Par ailleurs il serait concevable d'échanger des bonbonnes d'hydrures d'H2 comme prolongateur d'autonomie dans des stations "essence" pour les trajets longs, mais je le verrai bien sur des poids lourds.
Bien-sûr, si le stockage se fait chez-vous, tout doucement dans la journée, pourquoi pas. Par-contre, niveau rendement, il faut aussi chauffer fortement, pour fixer les H sur les hydrures, et là, je ne sais pas si c’est plus efficace que la compression. A voir …
Les problèmes aussi avec les hydrures métalliques sont en général les temps de stockage / déstockage, souvent trop longs pour un usage en Automobile. Car le processus chimique de fixation des atomes sont souvent lents et nécessitent de fortes températures à la pression recherchée. De plus, il faut bien isoler le réservoir thermiquement pour ne pas laisser s’échapper trop vite les molécules des métaux, sinon la pression monte. Si le véhicule reste trop longtemps sans maintenir son réservoir en température, cela peut poser problème. Ce n’est pas clair sur ce point !

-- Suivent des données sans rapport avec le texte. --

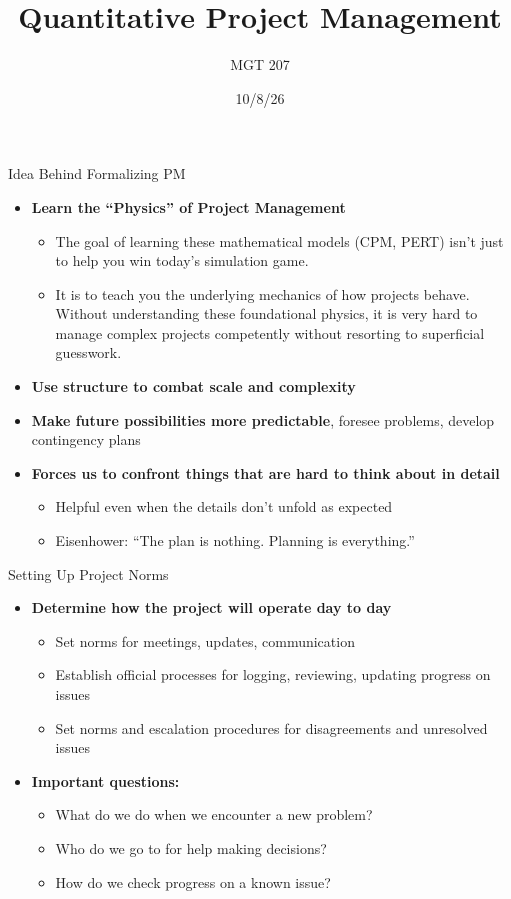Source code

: \documentclass[11pt,aspectratio=169]{beamer}
\title[Quantitative Project Management]{Quantitative Project Management}
\subtitle{MGT 207}
\author{}
\date{10/8/26}
\begin{document}
\begin{frame}
    \titlepage
\end{frame}

\begin{frame}{Idea Behind Formalizing PM}
    \begin{itemize}[<+->]
        \item \textbf{Learn the ``Physics'' of Project Management}
        \begin{itemize}
            \item The goal of learning these mathematical models (CPM, PERT) isn't just to help you win today's simulation game. 
            \item It is to teach you the underlying mechanics of how projects behave. Without understanding these foundational physics, it is very hard to manage complex projects competently without resorting to superficial guesswork.
        \end{itemize}
        \item \textbf{Use structure to combat scale and complexity}
        \item \textbf{Make future possibilities more predictable}, foresee problems, develop contingency plans
        \item \textbf{Forces us to confront things that are hard to think about in detail}
        \begin{itemize}
            \item Helpful even when the details don't unfold as expected
            \item Eisenhower: ``The plan is nothing. Planning is everything.''
        \end{itemize}
    \end{itemize}
\end{frame}

\begin{frame}{Setting Up Project Norms}
    \begin{itemize}[<+->]
        \item \textbf{Determine how the project will operate day to day}
        \begin{itemize}
            \item Set norms for meetings, updates, communication
            \item Establish official processes for logging, reviewing, updating progress on issues
            \item Set norms and escalation procedures for disagreements and unresolved issues
        \end{itemize}
        \item \textbf{Important questions:}
        \begin{itemize}
            \item What do we do when we encounter a new problem?
            \item Who do we go to for help making decisions?
            \item How do we check progress on a known issue?
        \end{itemize}
    \end{itemize}
\end{frame}
\end{document}
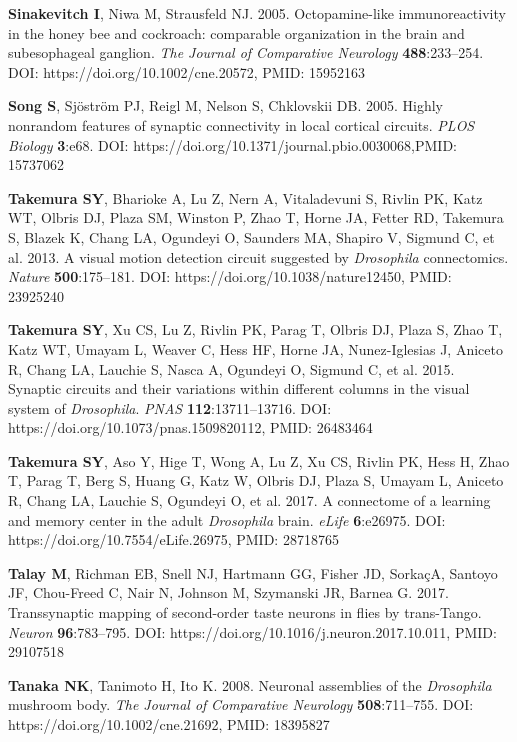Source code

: \documentclass{article}
\begin{document}
\begin{hangpars}
\textbf{Sinakevitch I}, Niwa M, Strausfeld NJ. 2005. Octopamine-like immunoreactivity in the honey bee and cockroach: comparable organization in the brain and subesophageal ganglion. \emph{The Journal of Comparative Neurology} \textbf{488}:233–254. DOI: https://doi.org/10.1002/cne.20572, PMID: 15952163

\textbf{Song S}, Sjöström PJ, Reigl M, Nelson S, Chklovskii DB. 2005. Highly nonrandom features of synaptic connectivity in local cortical circuits. \emph{PLOS Biology} \textbf{3}:e68. DOI: https://doi.org/10.1371/journal.pbio.0030068,PMID: 15737062

\textbf{Takemura SY}, Bharioke A, Lu Z, Nern A, Vitaladevuni S, Rivlin PK, Katz WT, Olbris DJ, Plaza SM, Winston P, Zhao T, Horne JA, Fetter RD, Takemura S, Blazek K, Chang LA, Ogundeyi O, Saunders MA, Shapiro V, Sigmund C, et al. 2013. A visual motion detection circuit suggested by \emph{Drosophila} connectomics. \emph{Nature} \textbf{500}:175–181. DOI: https://doi.org/10.1038/nature12450, PMID: 23925240

\textbf{Takemura SY}, Xu CS, Lu Z, Rivlin PK, Parag T, Olbris DJ, Plaza S, Zhao T, Katz WT, Umayam L, Weaver C, Hess HF, Horne JA, Nunez-Iglesias J, Aniceto R, Chang LA, Lauchie S, Nasca A, Ogundeyi O, Sigmund C, et al. 2015. Synaptic circuits and their variations within different columns in the visual system of \emph{Drosophila}. \emph{PNAS} \textbf{112}:13711–13716. DOI: https://doi.org/10.1073/pnas.1509820112, PMID: 26483464

\textbf{Takemura SY}, Aso Y, Hige T, Wong A, Lu Z, Xu CS, Rivlin PK, Hess H, Zhao T, Parag T, Berg S, Huang G, Katz W, Olbris DJ, Plaza S, Umayam L, Aniceto R, Chang LA, Lauchie S, Ogundeyi O, et al. 2017. A connectome of a learning and memory center in the adult \emph{Drosophila} brain. \emph{eLife} \textbf{6}:e26975. DOI: https://doi.org/10.7554/eLife.26975, PMID: 28718765

\textbf{Talay M}, Richman EB, Snell NJ, Hartmann GG, Fisher JD, SorkaçA, Santoyo JF, Chou-Freed C, Nair N, Johnson M, Szymanski JR, Barnea G. 2017. Transsynaptic mapping of second-order taste neurons in flies by trans-Tango. \emph{Neuron} \textbf{96}:783–795. DOI: https://doi.org/10.1016/j.neuron.2017.10.011, PMID: 29107518

\textbf{Tanaka NK}, Tanimoto H, Ito K. 2008. Neuronal assemblies of the \emph{Drosophila} mushroom body. \emph{The Journal of} \emph{Comparative Neurology} \textbf{508}:711–755. DOI: https://doi.org/10.1002/cne.21692, PMID: 18395827


\end{hangpars}
\end{document}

Enfin, je ne pense pas qu’on arrive à remplir le « réservoir » du véhicule, aussi vite qu’avec les 700 bars. Comme pour les batteries, cela risque de bouchonner dans les stations. En général on veut charger environ 5kg d’hydrogène (56m^3) pour faire 500km. Si une voiture à PAC consomme, disons 25kWh/100 net à 130km/h, le réservoir doit alors pouvoir laisser s’échapper les molécules d’H² des hydrures avec un débit de 13.9 m^3/h, soit près de 3.86 litres/s. Ce qui me parait être difficile à obtenir comme débit de déstockage en hydrures métalliques.
Mais bon, cela progresse …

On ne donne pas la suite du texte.